• What you should do
A word-for-word copy of the entries, with images excluded, is the expected answer.

(Saved entries)
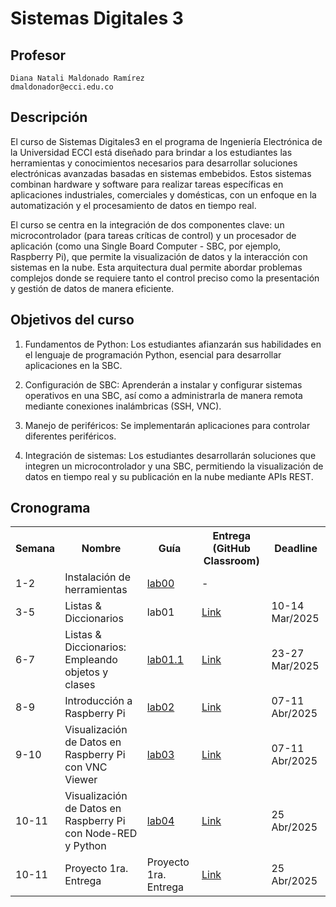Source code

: # Sistemas Digitales 3

## Profesor
```
Diana Natali Maldonado Ramírez
dmaldonador@ecci.edu.co
```

## Descripción

El curso de Sistemas Digitales3 en el programa de Ingeniería Electrónica de la Universidad ECCI está diseñado para brindar a los estudiantes las herramientas y conocimientos necesarios para desarrollar soluciones electrónicas avanzadas basadas en sistemas embebidos. Estos sistemas combinan hardware y software para realizar tareas específicas en aplicaciones industriales, comerciales y domésticas, con un enfoque en la automatización y el procesamiento de datos en tiempo real.

El curso se centra en la integración de dos componentes clave: un microcontrolador (para tareas críticas de control) y un procesador de aplicación (como una Single Board Computer - SBC, por ejemplo, Raspberry Pi), que permite la visualización de datos y la interacción con sistemas en la nube. Esta arquitectura dual permite abordar problemas complejos donde se requiere tanto el control preciso como la presentación y gestión de datos de manera eficiente.

## Objetivos del curso

1. Fundamentos de Python: Los estudiantes afianzarán sus habilidades en el lenguaje de programación Python, esencial para desarrollar aplicaciones en la SBC.

2. Configuración de SBC: Aprenderán a instalar y configurar sistemas operativos en una SBC, así como a administrarla de manera remota mediante conexiones inalámbricas (SSH, VNC).

3. Manejo de periféricos: Se implementarán aplicaciones para controlar diferentes periféricos.

4. Integración de sistemas: Los estudiantes desarrollarán soluciones que integren un microcontrolador y una SBC, permitiendo la visualización de datos en tiempo real y su publicación en la nube mediante APIs REST.

## Cronograma

<table>
  <tr>
    <th>Semana</th>
    <th>Nombre</th>
    <th>Guía</th>
    <th>Entrega (GitHub Classroom)</th>
    <th>Deadline</th>
  </tr>
  <tr>
    <td>1-2</td>
    <td>Instalación de herramientas</td>
    <td><a href="/laboratorios/0_lab00/README.md">lab00</a></td>
    <td>-</td>
  </tr>
  <tr>
    <td>3-5</td>
    <td>Listas & Diccionarios  </td>
    <td>lab01</td>
    <td><a href="https://classroom.github.com/a/3VsK5rAn">Link </a></td>
    <td>10-14 Mar/2025</td>
  </tr>
  <tr>
    <td>6-7</td>
    <td> Listas & Diccionarios: Empleando objetos y clases</td>
    <td><a href="/laboratorios/1_lab01_1/README.md">lab01.1</a></td>
    <td><a href="https://classroom.github.com/a/3VsK5rAn">Link </a></td>
    <td> 23-27 Mar/2025</td>
  </tr>
  <tr>
    <td>8-9</td>
    <td> Introducción a Raspberry Pi </td>
    <td><a href="/laboratorios/2_lab02/README.md">lab02</a></td>
    <td><a href="">Link </a></td>
    <td>07-11 Abr/2025</td>
  </tr>
  <tr>
    <td>9-10</td>
    <td> Visualización de Datos en Raspberry Pi con VNC Viewer </td>
    <td><a href="/laboratorios/3_lab03/README.md">lab03</a></td>
    <td><a href="https://classroom.github.com/a/jwwKWDf9">Link </a></td>
    <td>07-11 Abr/2025</td>
  </tr>

  <tr>
    <td>10-11</td>
    <td>  Visualización de Datos en Raspberry Pi con Node-RED y Python </td>
    <td><a href="/laboratorios/4_lab04/README.md">lab04</a></td>
    <td><a href="">Link </a></td>
    <td>25 Abr/2025</td>
  </tr>

  <tr>
    <td>10-11</td>
    <td> Proyecto 1ra. Entrega </td>
    <td>  Proyecto 1ra. Entrega </td>
    <td><a href="https://classroom.github.com/a/r8QgdMsY">Link </a></td>
    <td>25 Abr/2025</td>
  </tr>


 


 


</table>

• Answer area
Source code

: # Sistemas Digitales 3

## Profesor
```
Diana Natali Maldonado Ramírez
dmaldonador@ecci.edu.co
```

## Descripción

El curso de Sistemas Digitales3 en el programa de Ingeniería Electrónica de la Universidad ECCI está diseñado para brindar a los estudiantes las herramientas y conocimientos necesarios para desarrollar soluciones electrónicas avanzadas basadas en sistemas embebidos. Estos sistemas combinan hardware y software para realizar tareas específicas en aplicaciones industriales, comerciales y domésticas, con un enfoque en la automatización y el procesamiento de datos en tiempo real.

El curso se centra en la integración de dos componentes clave: un microcontrolador (para tareas críticas de control) y un procesador de aplicación (como una Single Board Computer - SBC, por ejemplo, Raspberry Pi), que permite la visualización de datos y la interacción con sistemas en la nube. Esta arquitectura dual permite abordar problemas complejos donde se requiere tanto el control preciso como la presentación y gestión de datos de manera eficiente.

## Objetivos del curso

1. Fundamentos de Python: Los estudiantes afianzarán sus habilidades en el lenguaje de programación Python, esencial para desarrollar aplicaciones en la SBC.

2. Configuración de SBC: Aprenderán a instalar y configurar sistemas operativos en una SBC, así como a administrarla de manera remota mediante conexiones inalámbricas (SSH, VNC).

3. Manejo de periféricos: Se implementarán aplicaciones para controlar diferentes periféricos.

4. Integración de sistemas: Los estudiantes desarrollarán soluciones que integren un microcontrolador y una SBC, permitiendo la visualización de datos en tiempo real y su publicación en la nube mediante APIs REST.

## Cronograma

<table>
  <tr>
    <th>Semana</th>
    <th>Nombre</th>
    <th>Guía</th>
    <th>Entrega (GitHub Classroom)</th>
    <th>Deadline</th>
  </tr>
  <tr>
    <td>1-2</td>
    <td>Instalación de herramientas</td>
    <td><a href="/laboratorios/0_lab00/README.md">lab00</a></td>
    <td>-</td>
  </tr>
  <tr>
    <td>3-5</td>
    <td>Listas & Diccionarios  </td>
    <td>lab01</td>
    <td><a href="https://classroom.github.com/a/3VsK5rAn">Link </a></td>
    <td>10-14 Mar/2025</td>
  </tr>
  <tr>
    <td>6-7</td>
    <td> Listas & Diccionarios: Empleando objetos y clases</td>
    <td><a href="/laboratorios/1_lab01_1/README.md">lab01.1</a></td>
    <td><a href="https://classroom.github.com/a/3VsK5rAn">Link </a></td>
    <td> 23-27 Mar/2025</td>
  </tr>
  <tr>
    <td>8-9</td>
    <td> Introducción a Raspberry Pi </td>
    <td><a href="/laboratorios/2_lab02/README.md">lab02</a></td>
    <td><a href="">Link </a></td>
    <td>07-11 Abr/2025</td>
  </tr>
  <tr>
    <td>9-10</td>
    <td> Visualización de Datos en Raspberry Pi con VNC Viewer </td>
    <td><a href="/laboratorios/3_lab03/README.md">lab03</a></td>
    <td><a href="https://classroom.github.com/a/jwwKWDf9">Link </a></td>
    <td>07-11 Abr/2025</td>
  </tr>

  <tr>
    <td>10-11</td>
    <td>  Visualización de Datos en Raspberry Pi con Node-RED y Python </td>
    <td><a href="/laboratorios/4_lab04/README.md">lab04</a></td>
    <td><a href="">Link </a></td>
    <td>25 Abr/2025</td>
  </tr>

  <tr>
    <td>10-11</td>
    <td> Proyecto 1ra. Entrega </td>
    <td>  Proyecto 1ra. Entrega </td>
    <td><a href="https://classroom.github.com/a/r8QgdMsY">Link </a></td>
    <td>25 Abr/2025</td>
  </tr>


 


 


</table>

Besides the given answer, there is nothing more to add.